• [TASK TO COMPLETE]:
Word for word, transcribe all the entries shown below.

• [RECORDS]:
+++++

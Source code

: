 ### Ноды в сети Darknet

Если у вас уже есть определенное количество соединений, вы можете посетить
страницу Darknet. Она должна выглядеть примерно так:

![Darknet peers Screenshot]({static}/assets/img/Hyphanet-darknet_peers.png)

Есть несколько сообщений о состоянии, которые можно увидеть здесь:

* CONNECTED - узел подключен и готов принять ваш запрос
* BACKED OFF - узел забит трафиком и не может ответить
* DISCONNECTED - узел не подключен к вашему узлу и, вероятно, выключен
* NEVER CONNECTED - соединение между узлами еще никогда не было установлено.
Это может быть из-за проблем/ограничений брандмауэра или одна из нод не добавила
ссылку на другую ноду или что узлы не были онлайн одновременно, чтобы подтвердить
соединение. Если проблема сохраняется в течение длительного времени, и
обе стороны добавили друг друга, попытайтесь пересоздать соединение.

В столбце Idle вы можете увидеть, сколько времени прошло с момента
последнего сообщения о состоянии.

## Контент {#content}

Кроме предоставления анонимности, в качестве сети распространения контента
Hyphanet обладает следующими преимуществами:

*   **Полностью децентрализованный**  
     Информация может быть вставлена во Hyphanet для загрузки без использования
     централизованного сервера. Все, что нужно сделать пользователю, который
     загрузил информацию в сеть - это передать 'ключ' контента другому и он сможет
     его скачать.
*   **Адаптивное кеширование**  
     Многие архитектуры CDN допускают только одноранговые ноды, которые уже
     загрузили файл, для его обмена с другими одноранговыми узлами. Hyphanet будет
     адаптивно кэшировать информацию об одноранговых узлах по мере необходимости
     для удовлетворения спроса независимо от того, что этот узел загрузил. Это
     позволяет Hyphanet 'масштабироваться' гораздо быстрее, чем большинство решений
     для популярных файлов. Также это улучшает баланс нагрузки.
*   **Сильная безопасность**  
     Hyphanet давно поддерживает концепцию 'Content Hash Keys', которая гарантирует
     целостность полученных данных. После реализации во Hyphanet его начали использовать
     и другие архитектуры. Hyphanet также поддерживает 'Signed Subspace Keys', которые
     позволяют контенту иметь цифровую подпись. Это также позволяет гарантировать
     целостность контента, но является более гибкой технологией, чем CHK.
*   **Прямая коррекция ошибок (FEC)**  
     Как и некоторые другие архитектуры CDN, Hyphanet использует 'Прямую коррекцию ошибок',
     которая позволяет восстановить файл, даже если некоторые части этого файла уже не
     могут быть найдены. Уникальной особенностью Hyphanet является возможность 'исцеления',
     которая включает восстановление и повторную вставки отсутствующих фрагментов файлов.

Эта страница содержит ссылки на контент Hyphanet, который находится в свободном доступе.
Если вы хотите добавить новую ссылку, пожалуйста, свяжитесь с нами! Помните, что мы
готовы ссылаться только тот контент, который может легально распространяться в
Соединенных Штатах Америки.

+++++

• [ANSWER FOR THIS EXERCISE]:
Source code

: ### Ноды в сети Darknet

Если у вас уже есть определенное количество соединений, вы можете посетить
страницу Darknet. Она должна выглядеть примерно так:

![Darknet peers Screenshot]({static}/assets/img/Hyphanet-darknet_peers.png)

Есть несколько сообщений о состоянии, которые можно увидеть здесь:

* CONNECTED - узел подключен и готов принять ваш запрос
* BACKED OFF - узел забит трафиком и не может ответить
* DISCONNECTED - узел не подключен к вашему узлу и, вероятно, выключен
* NEVER CONNECTED - соединение между узлами еще никогда не было установлено.
Это может быть из-за проблем/ограничений брандмауэра или одна из нод не добавила
ссылку на другую ноду или что узлы не были онлайн одновременно, чтобы подтвердить
соединение. Если проблема сохраняется в течение длительного времени, и
обе стороны добавили друг друга, попытайтесь пересоздать соединение.

В столбце Idle вы можете увидеть, сколько времени прошло с момента
последнего сообщения о состоянии.

## Контент {#content}

Кроме предоставления анонимности, в качестве сети распространения контента
Hyphanet обладает следующими преимуществами:

*   **Полностью децентрализованный**  
     Информация может быть вставлена во Hyphanet для загрузки без использования
     централизованного сервера. Все, что нужно сделать пользователю, который
     загрузил информацию в сеть - это передать 'ключ' контента другому и он сможет
     его скачать.
*   **Адаптивное кеширование**  
     Многие архитектуры CDN допускают только одноранговые ноды, которые уже
     загрузили файл, для его обмена с другими одноранговыми узлами. Hyphanet будет
     адаптивно кэшировать информацию об одноранговых узлах по мере необходимости
     для удовлетворения спроса независимо от того, что этот узел загрузил. Это
     позволяет Hyphanet 'масштабироваться' гораздо быстрее, чем большинство решений
     для популярных файлов. Также это улучшает баланс нагрузки.
*   **Сильная безопасность**  
     Hyphanet давно поддерживает концепцию 'Content Hash Keys', которая гарантирует
     целостность полученных данных. После реализации во Hyphanet его начали использовать
     и другие архитектуры. Hyphanet также поддерживает 'Signed Subspace Keys', которые
     позволяют контенту иметь цифровую подпись. Это также позволяет гарантировать
     целостность контента, но является более гибкой технологией, чем CHK.
*   **Прямая коррекция ошибок (FEC)**  
     Как и некоторые другие архитектуры CDN, Hyphanet использует 'Прямую коррекцию ошибок',
     которая позволяет восстановить файл, даже если некоторые части этого файла уже не
     могут быть найдены. Уникальной особенностью Hyphanet является возможность 'исцеления',
     которая включает восстановление и повторную вставки отсутствующих фрагментов файлов.

Эта страница содержит ссылки на контент Hyphanet, который находится в свободном доступе.
Если вы хотите добавить новую ссылку, пожалуйста, свяжитесь с нами! Помните, что мы
готовы ссылаться только тот контент, который может легально распространяться в
Соединенных Штатах Америки.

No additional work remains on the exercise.